I love, love,
love the background story behind
playwright-turned-filmmaker Tyler Perry’s career. At one point
in his life, Perry was a poor artist living out of his car in
Atlanta, struggling to survive. Somewhere in his ingenious mind,
he realized that he would be able to find success if he wrote
and directed theatre performances made for the untapped audience
that he himself belonged to: that comprised of Southern,
African-American Christians. After enduring several bumps in the
road, he did exactly that, and soon came to be worth millions.
Putting together plays that featured himself dressing in drag
onstage playing the very old and very black Madea, Perry
accomplished the miracle of selling tickets to a group of people
that advertisers had assumed would never come to see live
theatre. And he did the same thing at The Movies, where members
of his devout audience proved that they too could create
impressive box office numbers.
Why Did I
Get Married? is the fourth film that Perry has made in the
past three years, the third that he has adapted from one of his
plays. It has only been in release for a couple of weeks, and is
already a resounding success (especially when its measly
production budget is taken into account). Perry’s trademark
Madea isn’t present here, but the filmmaker headlines the cast
as usual, this time around playing Terry. Terry is one of the
members of four married couples who, every year, take a vacation
together to relax and focus on healing their apparently
always-troubled marriages. This year, the group of eight has
decided to rent a cozy cabin in the middle of a range of snowy,
isolated mountains – amidst a wealth of new marital problems.
Revelations and hardships ensue.
As was the case
with Perry’s two Madea-featuring films (Diary of a Mad Black
Woman and Madea’s Family Reuinion), Why Did I Get
Married? both endears by and suffers from so selectively
targeting an audience. Never in the course of this film’s
duration does Perry forget the demographic that makes up the
bulk of his ticket-buyers and, as a result, he haphazardly
throws in several story and character-related gimmicks to please
this demographic. On one hand, it’s great to see an oft-ignored
group of moviegoers finally being presented a work that they are
able to identify with. On the other hand, it’s unfortunate to
see films with as much promise as those of Perry bogged down by
unnecessary, erroneous material designed to appeal only to the
most viable audience. Whether this technique is implemented when
a character randomly reminisces about a part of Southern
Christian culture or forcedly embraces said culture’s vernacular
(I rolled my eyes every time the Los Angeles-based Janet Jackson
blurted out the terms “y’all” and “frontin’” in Why Did I Get
Married?), it always proves distracting and unnatural.
Perry likely wouldn’t have found the success that he has had he
not formulated films that catered to such a specific audience.
His most mature work to date, Daddy’s Little Girls (not
adapted from one of his plays), was the most mainstream of his
efforts and was the only one of them to commercially tank.

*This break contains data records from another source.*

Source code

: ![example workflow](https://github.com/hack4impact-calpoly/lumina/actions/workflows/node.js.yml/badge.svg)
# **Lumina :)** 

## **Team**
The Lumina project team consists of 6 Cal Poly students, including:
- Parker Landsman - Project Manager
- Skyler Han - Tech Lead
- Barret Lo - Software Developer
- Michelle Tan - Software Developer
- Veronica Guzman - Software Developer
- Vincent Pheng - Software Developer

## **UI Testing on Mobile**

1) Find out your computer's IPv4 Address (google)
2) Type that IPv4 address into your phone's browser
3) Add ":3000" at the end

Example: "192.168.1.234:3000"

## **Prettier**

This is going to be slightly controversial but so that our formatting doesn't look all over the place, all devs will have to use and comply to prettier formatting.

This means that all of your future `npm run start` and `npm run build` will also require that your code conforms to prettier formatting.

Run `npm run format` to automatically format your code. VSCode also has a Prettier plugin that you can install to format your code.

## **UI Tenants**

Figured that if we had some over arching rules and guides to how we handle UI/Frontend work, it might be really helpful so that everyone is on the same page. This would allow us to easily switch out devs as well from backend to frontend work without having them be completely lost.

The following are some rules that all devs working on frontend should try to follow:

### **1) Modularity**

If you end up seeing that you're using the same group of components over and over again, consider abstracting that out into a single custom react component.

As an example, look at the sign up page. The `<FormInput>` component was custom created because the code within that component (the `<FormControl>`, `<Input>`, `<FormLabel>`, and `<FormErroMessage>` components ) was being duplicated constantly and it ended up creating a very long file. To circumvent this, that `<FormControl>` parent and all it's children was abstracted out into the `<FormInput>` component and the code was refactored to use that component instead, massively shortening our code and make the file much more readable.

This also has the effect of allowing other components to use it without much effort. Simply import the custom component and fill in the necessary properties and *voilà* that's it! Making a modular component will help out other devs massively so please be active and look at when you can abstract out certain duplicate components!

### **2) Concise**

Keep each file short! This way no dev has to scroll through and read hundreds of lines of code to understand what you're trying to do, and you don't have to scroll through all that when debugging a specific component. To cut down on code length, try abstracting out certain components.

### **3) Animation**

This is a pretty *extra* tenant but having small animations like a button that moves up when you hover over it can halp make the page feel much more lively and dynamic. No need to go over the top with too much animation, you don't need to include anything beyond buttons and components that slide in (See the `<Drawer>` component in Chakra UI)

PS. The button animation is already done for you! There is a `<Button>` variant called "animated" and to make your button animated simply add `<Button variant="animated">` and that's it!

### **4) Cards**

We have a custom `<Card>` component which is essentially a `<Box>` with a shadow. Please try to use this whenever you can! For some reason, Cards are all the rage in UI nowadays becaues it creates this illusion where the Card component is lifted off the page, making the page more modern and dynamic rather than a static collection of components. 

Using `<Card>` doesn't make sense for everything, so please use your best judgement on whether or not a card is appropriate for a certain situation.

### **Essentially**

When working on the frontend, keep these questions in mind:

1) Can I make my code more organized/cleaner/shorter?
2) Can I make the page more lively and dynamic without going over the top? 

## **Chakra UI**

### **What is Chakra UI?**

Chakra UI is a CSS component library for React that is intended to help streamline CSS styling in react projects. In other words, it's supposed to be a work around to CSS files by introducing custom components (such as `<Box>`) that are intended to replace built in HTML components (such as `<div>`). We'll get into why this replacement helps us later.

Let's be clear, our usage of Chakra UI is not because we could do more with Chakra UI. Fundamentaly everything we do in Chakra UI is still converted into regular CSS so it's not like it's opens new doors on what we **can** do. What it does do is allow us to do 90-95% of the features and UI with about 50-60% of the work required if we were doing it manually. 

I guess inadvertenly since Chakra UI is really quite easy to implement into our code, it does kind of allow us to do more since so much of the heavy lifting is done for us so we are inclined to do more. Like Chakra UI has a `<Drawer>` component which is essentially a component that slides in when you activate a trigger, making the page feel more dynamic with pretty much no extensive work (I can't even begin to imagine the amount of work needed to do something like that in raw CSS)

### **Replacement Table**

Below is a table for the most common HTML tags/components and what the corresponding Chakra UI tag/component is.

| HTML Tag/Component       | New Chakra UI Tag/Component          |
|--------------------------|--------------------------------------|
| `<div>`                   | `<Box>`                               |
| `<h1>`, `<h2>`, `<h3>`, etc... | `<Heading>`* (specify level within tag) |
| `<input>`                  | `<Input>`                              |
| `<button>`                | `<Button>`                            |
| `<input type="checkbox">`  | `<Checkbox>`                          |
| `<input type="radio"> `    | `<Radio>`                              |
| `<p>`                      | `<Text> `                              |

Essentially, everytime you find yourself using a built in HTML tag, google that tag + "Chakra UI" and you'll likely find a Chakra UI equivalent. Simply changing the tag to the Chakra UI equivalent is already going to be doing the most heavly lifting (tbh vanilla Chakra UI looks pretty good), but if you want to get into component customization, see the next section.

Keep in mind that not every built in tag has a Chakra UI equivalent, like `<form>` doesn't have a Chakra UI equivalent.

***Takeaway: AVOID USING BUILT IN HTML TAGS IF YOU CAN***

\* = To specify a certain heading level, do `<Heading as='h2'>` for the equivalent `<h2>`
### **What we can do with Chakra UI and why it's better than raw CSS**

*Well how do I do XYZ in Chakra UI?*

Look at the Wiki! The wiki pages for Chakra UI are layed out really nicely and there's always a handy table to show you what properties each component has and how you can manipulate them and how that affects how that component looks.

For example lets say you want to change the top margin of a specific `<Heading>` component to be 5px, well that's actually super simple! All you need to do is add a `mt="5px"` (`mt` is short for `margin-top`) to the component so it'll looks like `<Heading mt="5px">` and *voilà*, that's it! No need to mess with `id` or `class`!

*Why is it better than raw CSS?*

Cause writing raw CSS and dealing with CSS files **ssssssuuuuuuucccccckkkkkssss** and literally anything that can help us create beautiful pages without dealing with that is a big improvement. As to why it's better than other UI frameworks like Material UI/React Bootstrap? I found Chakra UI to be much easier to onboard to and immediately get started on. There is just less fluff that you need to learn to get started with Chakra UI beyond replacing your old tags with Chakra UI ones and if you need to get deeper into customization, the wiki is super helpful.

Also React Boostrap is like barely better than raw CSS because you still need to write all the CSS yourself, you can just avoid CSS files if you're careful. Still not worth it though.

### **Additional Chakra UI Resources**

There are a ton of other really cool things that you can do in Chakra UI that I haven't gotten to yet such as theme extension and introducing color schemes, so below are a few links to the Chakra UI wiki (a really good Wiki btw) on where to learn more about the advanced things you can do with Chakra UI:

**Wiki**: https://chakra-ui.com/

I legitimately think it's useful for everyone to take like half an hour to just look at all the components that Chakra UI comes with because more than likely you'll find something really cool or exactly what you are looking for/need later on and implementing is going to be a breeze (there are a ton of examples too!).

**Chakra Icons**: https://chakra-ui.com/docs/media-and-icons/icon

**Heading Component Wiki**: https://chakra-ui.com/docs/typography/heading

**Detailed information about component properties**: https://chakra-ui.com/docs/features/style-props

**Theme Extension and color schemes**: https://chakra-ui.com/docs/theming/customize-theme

I am
almost content with the fact that I have never fully been able
to connect with Perry’s work due to its exclusivity, because in
said exclusivity he has forged a genuine excitement for
film and theatre in a group of people that rarely used to
patronize the Arts. Why Did I Get Married? surely suffers
artistically from several trivial quirks invented solely to
please its target demographic, but I’m not sure how significant
this is given the fact that only a minimal number of people who
don’t belong to said demographic will see the film. Perry’s
large fan-base will wholly appreciate the movie and, in the end,
this is all that really matters.
10.13.2007 at the Edwards San Marcos 18 in San Marcos, CA.
Tyler Perry's Why Did I Get Married? is
rated PG-13 and runs 118 minutes.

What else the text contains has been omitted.